Mezmur 115(113B),1-2.3-4.15-16.

Bizi değil, ya RAB, bizi değil, sevgin ve sadakatin uğruna, Kendi adını yücelt!
Niçin uluslar: "Hani, nerede onların Allah'ı?" desin.

Bizim Allah'ımız göklerdedir, ne isterse yapar.
Oysa onların putları altın ve gümüşten yapılmış, İnsan elinin eseridir.

Yeri göğü yaratan RAB sizleri kutsasın.
Göklerin öteleri RAB'bindir, ama yeryüzünü insanlara vermiştir.


2.Okuma İbranilere Mektuptan 9,11-15

Mesih İsa gelecek olan iyi şeylerin başkâhini olarak ortaya çıktı. Elle yapılmamış, yani bu yaratılıştan olmayan daha büyük ve daha mükemmel çadırdan geçti. Erkeçlerin ve danaların kanıyla değil, sonsuz kurtuluşu sağlayarak kendi kanıyla kutsal yere ilk ve son kez girdi. Murdar olanların bedensel temizliği için üzerlerine serpilen düvenin külleri ve erkeçlerle boğaların kanı onları kutsal kılıyor. Öyleyse sonsuz Ruh aracılığıyla kendini lekesiz olarak Allah'a sunmuş olan Mesih'in kanının, diri Allah'a kulluk edebilmeniz için vicdanınızı ölü işlerden temizleyeceği ne kadar daha kesindir! Bu nedenle, çağrılmış olanların vaat edilen sonsuz mirası almaları için Mesih, yeni bir antlaşmanın aracısı olmuştur. Kendisi, onları birinci antlaşma zamanında işledikleri suçlardan kurtarmak için fidye olarak öldü.

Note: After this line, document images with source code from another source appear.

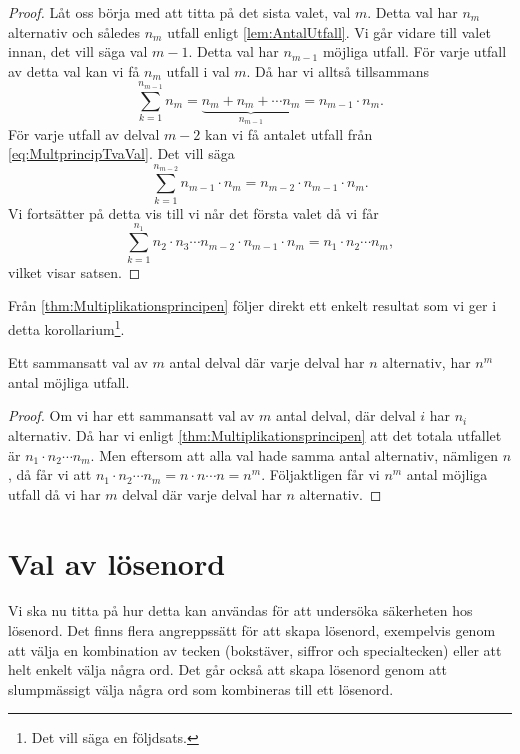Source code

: \begin{proof}
  Låt oss börja med att titta på det sista valet, val \(m\).
  Detta val har \(n_m\) alternativ och således \(n_m\) utfall enligt
  \cref{lem:AntalUtfall}.
  Vi går vidare till valet innan, det vill säga val \(m-1\).
  Detta val har \(n_{m-1}\) möjliga utfall.
  För varje utfall av detta val kan vi få \(n_m\) utfall i val \(m\).
  Då har vi alltså tillsammans
  \begin{equation}\label{eq:MultprincipTvaVal}
    \sum_{k=1}^{n_{m-1}} n_m = \underbrace{n_m + n_m + \cdots
    n_m}_{n_{m-1}} = n_{m-1}\cdot n_m.
  \end{equation}
  För varje utfall av delval \(m-2\) kan vi få antalet utfall från
  \cref{eq:MultprincipTvaVal}.
  Det vill säga
  \begin{equation}
    \sum_{k=1}^{n_{m-2}} n_{m-1}\cdot n_m = n_{m-2}\cdot n_{m-1} \cdot n_m.
  \end{equation}
  Vi fortsätter på detta vis till vi når det första valet då vi får
  \begin{equation}
    \sum_{k=1}^{n_1} n_2\cdot n_3\cdots n_{m-2}\cdot n_{m-1}\cdot n_m
      = n_1\cdot n_2\cdots n_m,
  \end{equation}
  vilket visar satsen.
\end{proof}

Från \cref{thm:Multiplikationsprincipen} följer direkt ett enkelt resultat
som vi ger i detta korollarium\footnote{%
  Det vill säga en följdsats.
}.

\begin{corollary}\label{cor:SammansattValKonstAlternativ}
  Ett sammansatt val av \(m\) antal delval där varje delval har \(n\)
  alternativ, har \(n^m\) antal möjliga utfall.
\end{corollary}

\begin{proof}
  Om vi har ett sammansatt val av \(m\) antal delval, där delval
  \(i\) har \(n_i\) alternativ.
  Då har vi enligt \cref{thm:Multiplikationsprincipen} att det totala
  utfallet är \(n_1\cdot n_2\cdots n_m\).
  Men eftersom att alla val hade samma antal alternativ, nämligen \(n\), då
  får vi att \(n_1\cdot n_2\cdots n_m = n\cdot n\cdots n = n^m\).
  Följaktligen får vi \(n^m\) antal möjliga utfall då vi har \(m\) delval där
  varje delval har \(n\) alternativ.
\end{proof}



\section{Val av lösenord}
Vi ska nu titta på hur detta kan användas för att undersöka säkerheten hos
lösenord.
Det finns flera angreppssätt för att skapa lösenord, exempelvis genom att
välja en kombination av tecken (bokstäver, siffror och specialtecken) eller att
helt enkelt välja några ord.
Det går också att skapa lösenord genom att slumpmässigt välja några ord som
kombineras till ett lösenord.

İncil Markos 14, 12-16.22-26

Fısıh kurbanının kesildiği Mayasız Ekmek bayramının ilk günü öğrencileri İsa'ya, «Fısıh yemeğini yemen için nereye gidip hazırlık yapmamızı istersin?» diye sordular. O da öğrencilerinden ikisini şu sözlerle önden gönderdi: «Kente gidin, orada su testisi taşıyan bir adam çıkacak karşınıza. Onu izleyin. Adamın gideceği evin sahibine şöyle deyin: `Öğretmen, öğrencilerimle birlikte Fısıh yemeğini yiyeceğim konuk odası nerede? diye soruyor.' Ev sahibi size, üst katta döşenmiş, hazır büyük bir oda gösterecek. Orada bizim için hazırlık yapın.» Öğrenciler yola çıkıp kente gittiler. Her şeyi, İsa'nın kendilerine söylemiş olduğu gibi buldular ve Fısıh yemeği için hazırlık yaptılar. İsa yemek sırasında eline ekmek aldı, şükran duasını yapıp ekmeği böldü ve, «Alın, bu benim bedenimdir» diyerek öğrencilerine verdi. Sonra bir kâse alıp şükretti ve bunu öğrencilerine verdi. Hepsi bundan içti. «Bu benim kanım» dedi İsa, «birçokları uğruna akıtılan antlaşma kanıdır. Size doğrusunu söyleyeyim, Allah'ın Egemenliğinde tazesini içeceğim o güne dek, asmanın ürününden bir daha içmeyeceğim.» Bir ilahi söyledikten sonra dışarı çıkıp Zeytin dağına doğru gittiler.